Are you saying that "slower time" must mean more seconds in time?

If we say that a second is a specific amount of time that can be relatively experienced then one can experience the amount of time we call a second as we normally do, due to our velocity, or one can experience that same second as lasting longer if you are moving faster.

It is the same amount of time just experienced differently.

So everybody is experiencing the same time, just experiencing it differently. Nobody is moving forward in time and nobody is moving backward. Some are experiencing the same time one way and some, moving faster, are experiencing it another.

Bloody hell. You really dig your head in the sand. You dont really read what I write, do you?

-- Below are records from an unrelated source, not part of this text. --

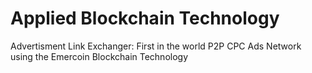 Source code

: # Applied Blockchain Technology

Advertisment Link Exchanger: First in the world P2P CPC Ads Network using the Emercoin Blockchain Technology
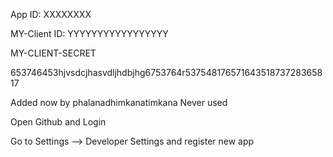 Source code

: App ID: XXXXXXXX

MY-Client ID: YYYYYYYYYYYYYYYYY

MY-CLIENT-SECRET

653746453hjvsdcjhasvdljhdbjhg6753764r53754817657164351873728365817


Added now by phalanadhimkanatimkana
Never used
 

Open Github and Login

Go to Settings --> Developer Settings and register new app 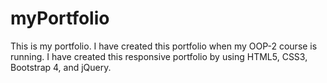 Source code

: # myPortfolio
This is my portfolio. I have created this portfolio when my OOP-2 course is running. I have created this responsive portfolio by using HTML5, CSS3, Bootstrap 4, and jQuery.
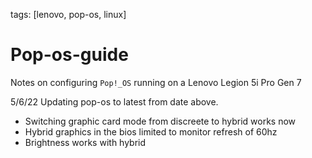 tags: [lenovo, pop-os, linux]
# Pop-os-guide

Notes on configuring `Pop!_OS` running on a Lenovo Legion 5i Pro Gen 7

5/6/22
Updating pop-os to latest from date above.
- Switching graphic card mode from discreete to hybrid works now
- Hybrid graphics in the bios limited to monitor refresh of 60hz
- Brightness works with hybrid
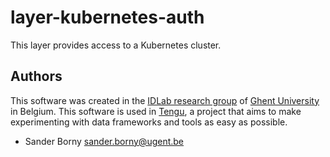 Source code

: # layer-kubernetes-auth
This layer provides access to a Kubernetes cluster.


## Authors

This software was created in the [IDLab research group](https://www.ugent.be/ea/idlab) of [Ghent University](https://www.ugent.be) in Belgium. This software is used in [Tengu](https://tengu.io), a project that aims to make experimenting with data frameworks and tools as easy as possible.

 - Sander Borny <sander.borny@ugent.be> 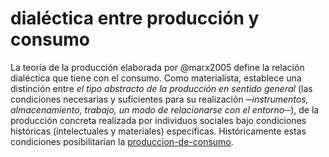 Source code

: # dialéctica entre producción y consumo

La teoría de la producción elaborada por @marx2005 define la relación dialéctica que tiene con el consumo. Como materialista, establece una distinción entre *el tipo abstracto de la producción en sentido general* (las condiciones necesarias y suficientes para su realización *─instrumentos, almacenamiento, trabajo, un modo de relacionarse con el entorno─*), de la producción concreta realizada por individuos sociales bajo condiciones históricas (intelectuales y materiales) específicas. Históricamente estas condiciones posibilitarían la [produccion-de-consumo](produccion-de-consumo.md).
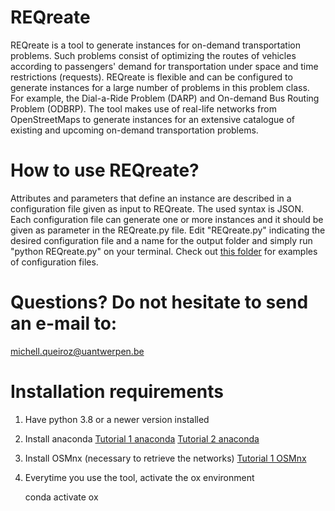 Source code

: # REQreate

REQreate is a tool to generate instances for on-demand transportation problems. Such problems consist of optimizing the routes of vehicles according to passengers' demand for transportation under space and time restrictions (requests). REQreate is flexible and can be configured to generate instances for a large number of problems in this problem class. For example, the Dial-a-Ride Problem (DARP) and On-demand Bus Routing Problem (ODBRP). The tool makes use of real-life networks from OpenStreetMaps to generate instances for an extensive catalogue of existing and upcoming on-demand transportation problems.

# How to use REQreate?

Attributes and parameters that define an instance are described in a configuration file given as input to REQreate. The used syntax is JSON.
Each configuration file can generate one or more instances and it should be given as parameter in the REQreate.py file.
Edit "REQreate.py" indicating the desired configuration file and a name for the output folder and simply run "python REQreate.py" on your terminal.
Check out [this folder](https://github.com/michellqueiroz-ua/instance-generator/tree/master/examples/basic_examples) for examples of configuration files.

# Questions? Do not hesitate to send an e-mail to:

michell.queiroz@uantwerpen.be

# Installation requirements

1. Have python 3.8 or a newer version installed

2. Install anaconda
	[Tutorial 1 anaconda](https://problemsolvingwithpython.com/01-Orientation/01.00-Welcome/)
	[Tutorial 2 anaconda](https://docs.anaconda.com/anaconda/install/)

<!--- 2. Download the conda environment file [here](). --->

<!--- 3. Create the environment from the environment.yml file: --->

<!--- conda env create -f REQreate_environment.yml --->

3. Install OSMnx (necessary to retrieve the networks)
	[Tutorial 1 OSMnx](https://osmnx.readthedocs.io/en/stable/installation.html)

4. Everytime you use the tool, activate the ox environment

	conda activate ox


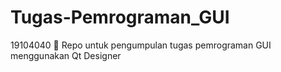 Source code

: # Tugas-Pemrograman_GUI 
19104040
🏡 Repo untuk pengumpulan tugas pemrograman GUI menggunakan Qt Designer
<img src =  ""> 
<img src =  ""> 
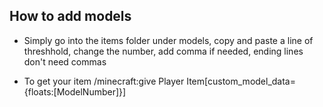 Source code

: ## How to add models ##

- Simply go into the items folder under models, copy and paste a line of threshhold, change the number, add comma if needed, ending lines don't need commas

- To get your item /minecraft:give Player Item[custom_model_data={floats:[ModelNumber]}]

And you are totally ignorant on the theory of relativity.

For a over a century it has been a well known fact that time is different for frames of references with different relative speeds.

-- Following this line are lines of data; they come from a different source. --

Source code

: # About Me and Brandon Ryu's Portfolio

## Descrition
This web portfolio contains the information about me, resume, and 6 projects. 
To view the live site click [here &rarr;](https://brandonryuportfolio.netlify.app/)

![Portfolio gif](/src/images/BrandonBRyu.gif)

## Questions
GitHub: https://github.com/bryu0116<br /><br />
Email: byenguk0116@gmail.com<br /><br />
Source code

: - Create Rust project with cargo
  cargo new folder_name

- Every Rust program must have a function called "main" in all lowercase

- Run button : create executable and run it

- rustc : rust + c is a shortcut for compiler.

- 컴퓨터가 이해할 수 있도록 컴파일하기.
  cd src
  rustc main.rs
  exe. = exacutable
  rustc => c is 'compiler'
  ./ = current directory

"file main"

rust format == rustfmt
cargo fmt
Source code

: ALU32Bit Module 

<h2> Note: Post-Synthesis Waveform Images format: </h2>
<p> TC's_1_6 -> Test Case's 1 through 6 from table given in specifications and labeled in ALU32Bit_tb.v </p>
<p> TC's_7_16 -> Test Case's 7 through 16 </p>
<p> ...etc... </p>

My understanding of relativity is what I wrote.

The experience of time is relative. If you move faster than someone you experience time as moving slower than them.

What have I gotten wrong?
 
Bloody hell. You really dig your head in the sand. You dont really read what I write, do you? And you are totally ignorant on the theory of relativity.

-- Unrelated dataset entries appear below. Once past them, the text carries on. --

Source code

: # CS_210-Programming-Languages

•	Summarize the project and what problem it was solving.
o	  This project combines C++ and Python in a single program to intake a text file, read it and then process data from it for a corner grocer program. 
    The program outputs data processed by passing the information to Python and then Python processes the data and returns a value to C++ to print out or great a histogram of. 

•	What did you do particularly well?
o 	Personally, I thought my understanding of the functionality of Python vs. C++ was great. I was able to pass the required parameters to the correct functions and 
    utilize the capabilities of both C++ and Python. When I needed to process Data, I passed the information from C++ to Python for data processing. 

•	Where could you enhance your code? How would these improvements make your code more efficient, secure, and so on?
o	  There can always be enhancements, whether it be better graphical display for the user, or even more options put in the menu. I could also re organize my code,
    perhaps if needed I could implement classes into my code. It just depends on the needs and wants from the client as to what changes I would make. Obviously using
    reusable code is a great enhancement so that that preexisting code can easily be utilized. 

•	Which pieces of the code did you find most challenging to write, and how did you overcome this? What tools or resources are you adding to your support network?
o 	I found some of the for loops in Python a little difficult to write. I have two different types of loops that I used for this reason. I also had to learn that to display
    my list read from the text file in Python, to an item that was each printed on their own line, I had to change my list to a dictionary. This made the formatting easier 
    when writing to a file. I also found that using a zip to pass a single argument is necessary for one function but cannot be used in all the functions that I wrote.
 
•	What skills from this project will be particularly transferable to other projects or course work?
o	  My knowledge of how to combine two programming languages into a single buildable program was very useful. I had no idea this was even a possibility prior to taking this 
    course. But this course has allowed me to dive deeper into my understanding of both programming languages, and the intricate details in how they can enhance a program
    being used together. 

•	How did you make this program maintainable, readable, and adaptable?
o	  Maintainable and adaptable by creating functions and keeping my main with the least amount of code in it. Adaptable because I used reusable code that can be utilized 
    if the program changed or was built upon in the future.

For a over a century it has been a well known fact that time is different for frames of references with different relative speeds.

My understanding of relativity is what I wrote.

The experience of time is relative. If you move faster than someone you experience time as moving slower than them.

What have I gotten wrong?
Hard to say, you seem very confused.

1) it's not just about what you experience, the physical time actually differ. The order of events will differ.

2) You are always at rest relative your frame of reference. Noone can move slower than that.
Thus you will always see others frames as moving faster than yours and thus their time will go slower than yours.
 
My understanding of relativity is what I wrote.

The experience of time is relative. If you move faster than someone you experience time as moving slower than them.

What have I gotten wrong?
Hard to say, you seem very confused.

1) it's not just about what you experience, the physical time actually differ. The order of events will differ.

2) You are always at rest relative your frame of reference. Noone can move slower than that.
Thus you will always see others frames as moving faster than yours and thus their time will go slower than yours.
I see, I seem confused.

Yet you can't say why or about what.

When you say the order of events will differ I don't know what you're talking about. Broken plates jump off the floor and become whole again?

If time stretches out for the observer moving faster then a second is longer for them. So that observer is not experiencing a second in time nobody else is experiencing. They are not experiencing some personal "now". Their seconds, to them, are just longer than the seconds of other observers. But if we recorded that observer's second in time it would appear as a normal second to us in our frame of reference.

There is only one "now".
 
Hard to say, you seem very confused.

1) it's not just about what you experience, the physical time actually differ. The order of events will differ.

2) You are always at rest relative your frame of reference. Noone can move slower than that.
Thus you will always see others frames as moving faster than yours and thus their time will go slower than yours.
I see, I seem confused.

Yet you can't say why or about what.

When you say the order of events will differ I don't know what you're talking about. Broken plates jump off the floor and become whole again?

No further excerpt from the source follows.